How severe does this issue affect your experience of using Ray?
Low: It annoys or frustrates me for a moment.
I want to monitor the episode reward throughout training, rather than seeing min, max, mean plots. I used this callback and my tensorboard is updated with the custom metric, but it automatically creates mean, min, max instead of just episode reward itself.
Printing episode.total_reward to terminal during training gives a singular scalar value per episode as I would expect.
class CustomCallbacks(DefaultCallbacks):
def on_episode_end(self, *, worker, base_env, policies, episode, **kwargs):
# Log the total reward for the episode\
print("Episode Reward: ", episode.total_reward)
episode.custom_metrics["individual_episode_reward"] = episode.total_reward
I want basically what is in ray/tune/hist_stats/episode_reward but as a scalar instead of histogram plot.
The reason it reports a mean, min, max is because during one iteration it is potentially sampling transition s from multiple episodes. If multiple episodes complete then there will be multiple episode returns and the metrics report the min, max, mean of all the episodes. Hist stats shows you a histogram of every episode return obtained in an iteration.

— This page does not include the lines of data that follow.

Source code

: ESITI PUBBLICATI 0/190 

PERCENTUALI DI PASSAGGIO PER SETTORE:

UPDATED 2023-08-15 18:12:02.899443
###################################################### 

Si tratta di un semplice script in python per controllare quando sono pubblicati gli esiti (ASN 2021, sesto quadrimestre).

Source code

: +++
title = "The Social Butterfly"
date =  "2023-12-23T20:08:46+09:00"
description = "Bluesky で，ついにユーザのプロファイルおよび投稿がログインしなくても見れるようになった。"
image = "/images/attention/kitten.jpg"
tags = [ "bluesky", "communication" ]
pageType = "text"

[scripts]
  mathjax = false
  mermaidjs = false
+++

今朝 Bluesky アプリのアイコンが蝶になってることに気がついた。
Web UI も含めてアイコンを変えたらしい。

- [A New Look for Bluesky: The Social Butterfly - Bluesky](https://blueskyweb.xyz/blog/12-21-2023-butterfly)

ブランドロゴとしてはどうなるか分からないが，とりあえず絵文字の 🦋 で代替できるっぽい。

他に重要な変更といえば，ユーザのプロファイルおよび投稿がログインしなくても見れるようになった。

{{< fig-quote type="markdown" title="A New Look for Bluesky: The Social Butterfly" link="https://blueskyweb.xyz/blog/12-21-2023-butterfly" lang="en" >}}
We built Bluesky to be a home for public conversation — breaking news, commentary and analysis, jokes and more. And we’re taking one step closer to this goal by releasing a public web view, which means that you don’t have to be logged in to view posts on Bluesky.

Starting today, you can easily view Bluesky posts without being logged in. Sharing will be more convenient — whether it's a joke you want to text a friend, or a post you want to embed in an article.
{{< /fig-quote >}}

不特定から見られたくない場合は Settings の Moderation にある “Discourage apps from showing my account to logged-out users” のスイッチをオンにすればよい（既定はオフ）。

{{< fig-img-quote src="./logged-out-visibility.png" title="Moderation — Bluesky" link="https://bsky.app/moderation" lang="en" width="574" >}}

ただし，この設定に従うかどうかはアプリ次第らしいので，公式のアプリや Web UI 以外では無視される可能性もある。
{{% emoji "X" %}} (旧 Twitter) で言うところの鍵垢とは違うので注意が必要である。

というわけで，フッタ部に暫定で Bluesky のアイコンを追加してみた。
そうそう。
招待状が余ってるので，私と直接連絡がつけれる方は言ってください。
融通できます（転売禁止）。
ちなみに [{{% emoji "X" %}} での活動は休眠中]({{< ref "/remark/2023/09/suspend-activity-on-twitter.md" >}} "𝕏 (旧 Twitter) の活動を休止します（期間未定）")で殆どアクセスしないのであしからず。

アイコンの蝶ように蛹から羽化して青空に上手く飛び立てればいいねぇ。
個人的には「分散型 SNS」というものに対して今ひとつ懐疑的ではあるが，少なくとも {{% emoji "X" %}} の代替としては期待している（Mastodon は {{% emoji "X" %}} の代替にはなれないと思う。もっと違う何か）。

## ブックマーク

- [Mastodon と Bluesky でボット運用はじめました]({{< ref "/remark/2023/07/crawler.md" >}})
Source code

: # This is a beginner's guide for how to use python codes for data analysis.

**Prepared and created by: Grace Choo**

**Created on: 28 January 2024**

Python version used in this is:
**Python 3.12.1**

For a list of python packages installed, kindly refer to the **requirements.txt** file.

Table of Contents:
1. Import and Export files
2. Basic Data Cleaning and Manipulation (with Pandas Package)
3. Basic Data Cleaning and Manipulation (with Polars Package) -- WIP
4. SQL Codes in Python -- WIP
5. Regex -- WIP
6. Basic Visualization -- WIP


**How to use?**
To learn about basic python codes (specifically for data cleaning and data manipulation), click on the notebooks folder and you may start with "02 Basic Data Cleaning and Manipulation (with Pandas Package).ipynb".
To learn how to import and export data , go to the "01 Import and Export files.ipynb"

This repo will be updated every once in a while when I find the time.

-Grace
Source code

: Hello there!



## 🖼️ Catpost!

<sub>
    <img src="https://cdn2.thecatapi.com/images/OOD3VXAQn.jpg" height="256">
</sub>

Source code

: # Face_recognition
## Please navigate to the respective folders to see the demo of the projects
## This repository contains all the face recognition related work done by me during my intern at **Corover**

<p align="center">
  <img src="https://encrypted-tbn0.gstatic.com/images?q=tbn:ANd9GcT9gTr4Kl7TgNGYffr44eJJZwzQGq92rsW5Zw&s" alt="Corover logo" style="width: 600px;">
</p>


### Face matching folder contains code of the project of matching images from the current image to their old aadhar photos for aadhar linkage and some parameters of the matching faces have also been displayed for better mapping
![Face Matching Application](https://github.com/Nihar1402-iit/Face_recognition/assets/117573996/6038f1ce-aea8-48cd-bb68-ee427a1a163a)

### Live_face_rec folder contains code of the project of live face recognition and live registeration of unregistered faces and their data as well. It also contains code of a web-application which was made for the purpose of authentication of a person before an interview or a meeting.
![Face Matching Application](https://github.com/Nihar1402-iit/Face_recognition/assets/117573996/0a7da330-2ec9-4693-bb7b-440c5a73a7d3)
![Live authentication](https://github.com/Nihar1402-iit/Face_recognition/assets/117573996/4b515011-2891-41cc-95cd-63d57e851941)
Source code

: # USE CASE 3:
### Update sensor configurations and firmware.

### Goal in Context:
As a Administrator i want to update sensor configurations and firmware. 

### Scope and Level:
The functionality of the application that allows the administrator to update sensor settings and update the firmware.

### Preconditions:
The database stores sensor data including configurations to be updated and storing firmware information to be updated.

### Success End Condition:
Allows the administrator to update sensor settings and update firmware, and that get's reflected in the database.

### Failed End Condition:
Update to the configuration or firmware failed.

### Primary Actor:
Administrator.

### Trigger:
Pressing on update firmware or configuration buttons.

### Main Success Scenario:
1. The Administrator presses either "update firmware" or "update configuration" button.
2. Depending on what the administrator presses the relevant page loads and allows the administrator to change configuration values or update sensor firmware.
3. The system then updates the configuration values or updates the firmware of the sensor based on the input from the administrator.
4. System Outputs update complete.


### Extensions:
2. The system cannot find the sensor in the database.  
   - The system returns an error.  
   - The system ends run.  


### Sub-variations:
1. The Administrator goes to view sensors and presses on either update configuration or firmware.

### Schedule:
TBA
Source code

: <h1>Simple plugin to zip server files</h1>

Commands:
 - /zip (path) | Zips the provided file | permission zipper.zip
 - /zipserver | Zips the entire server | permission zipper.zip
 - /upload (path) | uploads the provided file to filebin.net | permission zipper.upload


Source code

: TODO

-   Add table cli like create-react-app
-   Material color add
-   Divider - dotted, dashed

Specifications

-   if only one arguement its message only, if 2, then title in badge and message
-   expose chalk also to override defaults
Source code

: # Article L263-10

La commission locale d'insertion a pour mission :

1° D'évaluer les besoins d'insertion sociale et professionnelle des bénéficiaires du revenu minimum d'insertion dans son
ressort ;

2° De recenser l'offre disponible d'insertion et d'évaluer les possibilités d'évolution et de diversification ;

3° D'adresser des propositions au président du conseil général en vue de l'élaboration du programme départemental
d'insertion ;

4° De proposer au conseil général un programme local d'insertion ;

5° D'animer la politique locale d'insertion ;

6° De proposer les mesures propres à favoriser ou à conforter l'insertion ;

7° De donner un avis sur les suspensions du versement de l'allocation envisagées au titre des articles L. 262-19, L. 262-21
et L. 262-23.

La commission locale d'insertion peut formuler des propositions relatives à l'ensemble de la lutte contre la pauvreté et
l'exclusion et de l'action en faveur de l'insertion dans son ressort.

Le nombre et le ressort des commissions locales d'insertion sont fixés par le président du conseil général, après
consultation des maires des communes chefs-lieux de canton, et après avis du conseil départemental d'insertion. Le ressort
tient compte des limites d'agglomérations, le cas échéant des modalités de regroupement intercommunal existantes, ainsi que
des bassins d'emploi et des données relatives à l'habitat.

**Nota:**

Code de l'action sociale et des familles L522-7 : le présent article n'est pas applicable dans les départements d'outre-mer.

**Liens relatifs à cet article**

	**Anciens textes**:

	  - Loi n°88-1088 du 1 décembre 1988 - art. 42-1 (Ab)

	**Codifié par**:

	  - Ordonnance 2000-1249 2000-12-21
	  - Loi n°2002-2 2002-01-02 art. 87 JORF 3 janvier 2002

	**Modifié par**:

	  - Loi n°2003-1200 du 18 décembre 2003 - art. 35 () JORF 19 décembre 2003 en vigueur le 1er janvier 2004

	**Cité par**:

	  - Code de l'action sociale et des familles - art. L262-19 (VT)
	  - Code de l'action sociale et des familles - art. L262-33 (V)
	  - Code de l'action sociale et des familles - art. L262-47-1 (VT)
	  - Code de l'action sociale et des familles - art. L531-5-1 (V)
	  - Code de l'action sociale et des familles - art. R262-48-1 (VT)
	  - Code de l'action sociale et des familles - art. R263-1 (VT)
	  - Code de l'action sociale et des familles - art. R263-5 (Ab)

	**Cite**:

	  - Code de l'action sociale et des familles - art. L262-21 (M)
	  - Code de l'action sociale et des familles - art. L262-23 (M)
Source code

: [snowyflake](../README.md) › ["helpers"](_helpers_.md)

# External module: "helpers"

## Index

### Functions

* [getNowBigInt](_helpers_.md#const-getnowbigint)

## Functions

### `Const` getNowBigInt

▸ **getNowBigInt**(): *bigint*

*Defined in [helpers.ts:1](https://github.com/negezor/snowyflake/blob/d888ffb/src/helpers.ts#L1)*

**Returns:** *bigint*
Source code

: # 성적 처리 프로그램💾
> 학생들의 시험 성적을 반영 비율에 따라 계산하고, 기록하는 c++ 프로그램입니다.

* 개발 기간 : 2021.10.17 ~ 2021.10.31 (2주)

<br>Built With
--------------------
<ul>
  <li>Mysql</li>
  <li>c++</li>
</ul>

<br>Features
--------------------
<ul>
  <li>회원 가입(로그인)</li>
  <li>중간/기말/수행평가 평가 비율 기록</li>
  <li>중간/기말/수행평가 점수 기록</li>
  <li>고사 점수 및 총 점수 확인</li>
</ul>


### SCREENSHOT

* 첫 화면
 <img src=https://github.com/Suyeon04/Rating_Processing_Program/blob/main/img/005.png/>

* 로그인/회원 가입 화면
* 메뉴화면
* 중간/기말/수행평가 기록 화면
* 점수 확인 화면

@mannyv What do you mean by iteration, Is it sampling based on whether the config has collections as complete_episodes vs truncate_episodes? I guess then i am looking to be able to plot reward vs episode rather than steps? My env terminates after a set amount of steps so each episode has the same amount of steps. I still think it should make sense to have a singular episode reward plot.
@mannyv
I get the gist of what you are saying. I understand the difference in mean, min, max.
So why can’t I plot every episode reward for every completed episode that occurred throughout the training? If it’s already being collected and sorted per train_batch_size?